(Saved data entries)
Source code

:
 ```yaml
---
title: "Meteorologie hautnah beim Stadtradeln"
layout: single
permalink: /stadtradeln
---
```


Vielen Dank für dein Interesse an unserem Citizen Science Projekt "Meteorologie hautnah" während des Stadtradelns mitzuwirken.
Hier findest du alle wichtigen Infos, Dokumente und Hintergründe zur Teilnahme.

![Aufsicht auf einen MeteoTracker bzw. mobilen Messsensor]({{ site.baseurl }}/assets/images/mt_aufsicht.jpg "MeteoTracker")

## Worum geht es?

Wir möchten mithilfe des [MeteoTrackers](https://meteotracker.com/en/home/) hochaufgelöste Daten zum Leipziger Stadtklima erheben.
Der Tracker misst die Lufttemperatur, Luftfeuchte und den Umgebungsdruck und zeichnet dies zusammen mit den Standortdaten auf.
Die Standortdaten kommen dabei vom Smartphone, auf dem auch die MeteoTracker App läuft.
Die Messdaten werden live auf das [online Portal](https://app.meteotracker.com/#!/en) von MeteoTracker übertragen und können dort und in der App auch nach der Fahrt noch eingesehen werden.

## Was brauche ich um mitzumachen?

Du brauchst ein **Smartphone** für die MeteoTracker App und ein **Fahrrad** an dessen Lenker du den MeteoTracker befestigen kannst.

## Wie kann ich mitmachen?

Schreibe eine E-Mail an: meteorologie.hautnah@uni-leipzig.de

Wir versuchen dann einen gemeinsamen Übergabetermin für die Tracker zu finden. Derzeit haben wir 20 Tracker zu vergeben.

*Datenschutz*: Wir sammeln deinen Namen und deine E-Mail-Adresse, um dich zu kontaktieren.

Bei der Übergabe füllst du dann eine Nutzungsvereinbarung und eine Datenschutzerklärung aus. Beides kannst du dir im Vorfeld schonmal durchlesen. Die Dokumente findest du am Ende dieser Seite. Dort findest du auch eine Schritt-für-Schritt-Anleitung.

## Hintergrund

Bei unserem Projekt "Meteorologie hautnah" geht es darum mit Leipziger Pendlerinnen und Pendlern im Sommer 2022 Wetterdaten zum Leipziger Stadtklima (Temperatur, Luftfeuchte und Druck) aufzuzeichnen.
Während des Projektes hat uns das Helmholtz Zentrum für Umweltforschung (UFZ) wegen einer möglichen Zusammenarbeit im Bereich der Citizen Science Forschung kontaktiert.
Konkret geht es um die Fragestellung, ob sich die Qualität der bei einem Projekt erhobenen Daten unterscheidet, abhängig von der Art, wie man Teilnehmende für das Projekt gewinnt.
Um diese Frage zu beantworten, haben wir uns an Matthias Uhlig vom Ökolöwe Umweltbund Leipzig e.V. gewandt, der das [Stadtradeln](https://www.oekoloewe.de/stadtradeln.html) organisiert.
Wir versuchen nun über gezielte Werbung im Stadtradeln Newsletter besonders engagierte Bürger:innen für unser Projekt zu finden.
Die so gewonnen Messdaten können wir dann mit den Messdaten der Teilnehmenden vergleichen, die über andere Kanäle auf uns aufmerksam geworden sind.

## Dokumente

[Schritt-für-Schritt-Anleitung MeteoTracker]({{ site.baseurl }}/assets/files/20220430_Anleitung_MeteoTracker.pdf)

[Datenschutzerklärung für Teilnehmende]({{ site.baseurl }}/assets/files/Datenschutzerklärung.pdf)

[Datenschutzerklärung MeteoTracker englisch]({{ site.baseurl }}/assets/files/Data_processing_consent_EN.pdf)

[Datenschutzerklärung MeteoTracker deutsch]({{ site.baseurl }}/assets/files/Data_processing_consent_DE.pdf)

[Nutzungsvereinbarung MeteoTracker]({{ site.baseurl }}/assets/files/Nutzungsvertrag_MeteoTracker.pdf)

[ASSIGNMENT]
Restate word for word only the lines above from the line containing "Wir möchten mithilfe" to the line containing "Der Tracker misst", both of them included.

[REPLY]
Wir möchten mithilfe des [MeteoTrackers](https://meteotracker.com/en/home/) hochaufgelöste Daten zum Leipziger Stadtklima erheben.
Der Tracker misst die Lufttemperatur, Luftfeuchte und den Umgebungsdruck und zeichnet dies zusammen mit den Standortdaten auf.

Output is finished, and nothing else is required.